## WHAT YOU WILL DO
Return the records exactly as they appear below, omitting the pictures.

######

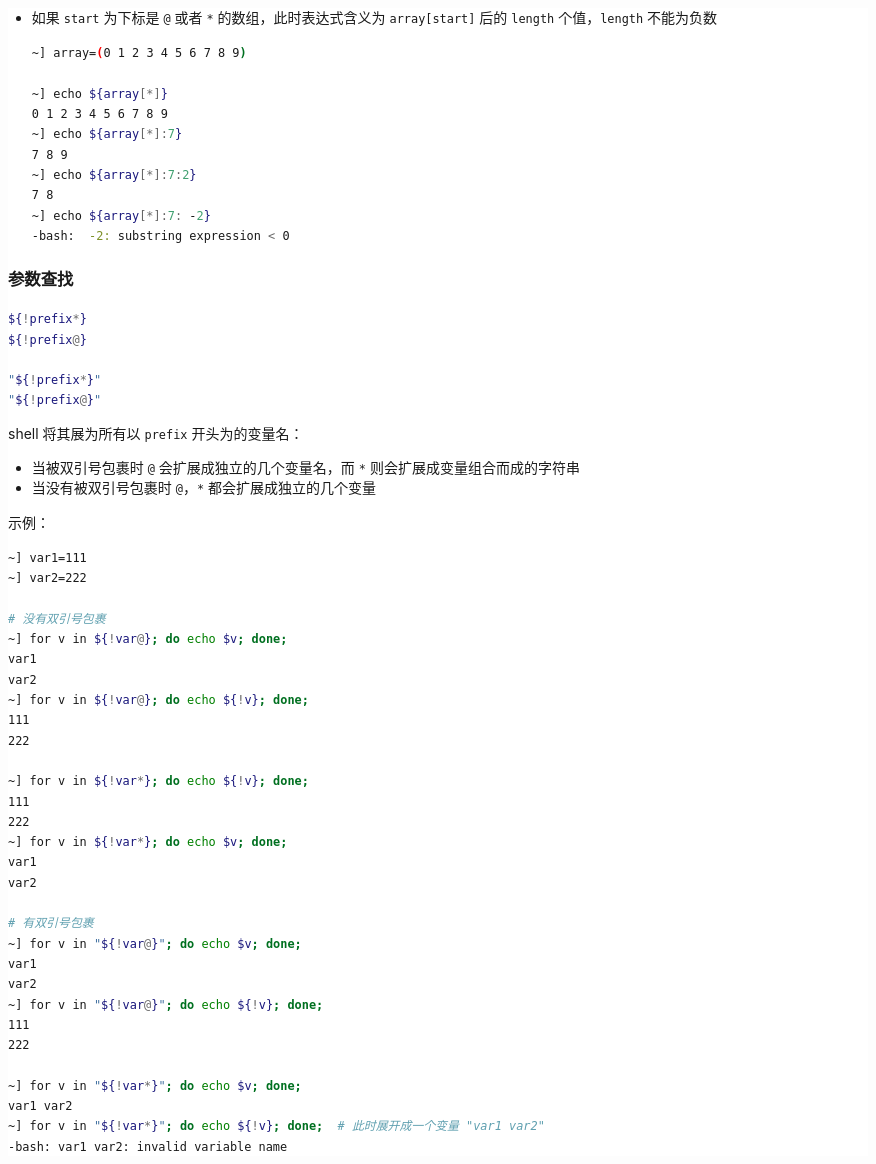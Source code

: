 * 如果 `start` 为下标是 `@` 或者 `*` 的数组，此时表达式含义为 `array[start]` 后的 `length` 个值，`length` 不能为负数

    ```sh
    ~] array=(0 1 2 3 4 5 6 7 8 9)

    ~] echo ${array[*]}
    0 1 2 3 4 5 6 7 8 9
    ~] echo ${array[*]:7}
    7 8 9
    ~] echo ${array[*]:7:2}
    7 8
    ~] echo ${array[*]:7: -2}
    -bash:  -2: substring expression < 0
    ```


### 参数查找

```sh
${!prefix*}
${!prefix@}

"${!prefix*}"
"${!prefix@}"
```

shell 将其展为所有以 `prefix` 开头为的变量名：

* 当被双引号包裹时 `@` 会扩展成独立的几个变量名，而 `*` 则会扩展成变量组合而成的字符串
* 当没有被双引号包裹时 `@`，`*` 都会扩展成独立的几个变量

示例：

```sh
~] var1=111
~] var2=222

# 没有双引号包裹
~] for v in ${!var@}; do echo $v; done;
var1
var2
~] for v in ${!var@}; do echo ${!v}; done;
111
222

~] for v in ${!var*}; do echo ${!v}; done;
111
222
~] for v in ${!var*}; do echo $v; done;
var1
var2

# 有双引号包裹
~] for v in "${!var@}"; do echo $v; done;
var1
var2
~] for v in "${!var@}"; do echo ${!v}; done;
111
222

~] for v in "${!var*}"; do echo $v; done;
var1 var2
~] for v in "${!var*}"; do echo ${!v}; done;  # 此时展开成一个变量 "var1 var2"
-bash: var1 var2: invalid variable name
```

######

## ANSWER TO THE PROBLEM
Source code

: * 如果 `start` 为下标是 `@` 或者 `*` 的数组，此时表达式含义为 `array[start]` 后的 `length` 个值，`length` 不能为负数

    ```sh
    ~] array=(0 1 2 3 4 5 6 7 8 9)

    ~] echo ${array[*]}
    0 1 2 3 4 5 6 7 8 9
    ~] echo ${array[*]:7}
    7 8 9
    ~] echo ${array[*]:7:2}
    7 8
    ~] echo ${array[*]:7: -2}
    -bash:  -2: substring expression < 0
    ```


### 参数查找

```sh
${!prefix*}
${!prefix@}

"${!prefix*}"
"${!prefix@}"
```

shell 将其展为所有以 `prefix` 开头为的变量名：

* 当被双引号包裹时 `@` 会扩展成独立的几个变量名，而 `*` 则会扩展成变量组合而成的字符串
* 当没有被双引号包裹时 `@`，`*` 都会扩展成独立的几个变量

示例：

```sh
~] var1=111
~] var2=222

# 没有双引号包裹
~] for v in ${!var@}; do echo $v; done;
var1
var2
~] for v in ${!var@}; do echo ${!v}; done;
111
222

~] for v in ${!var*}; do echo ${!v}; done;
111
222
~] for v in ${!var*}; do echo $v; done;
var1
var2

# 有双引号包裹
~] for v in "${!var@}"; do echo $v; done;
var1
var2
~] for v in "${!var@}"; do echo ${!v}; done;
111
222

~] for v in "${!var*}"; do echo $v; done;
var1 var2
~] for v in "${!var*}"; do echo ${!v}; done;  # 此时展开成一个变量 "var1 var2"
-bash: var1 var2: invalid variable name
```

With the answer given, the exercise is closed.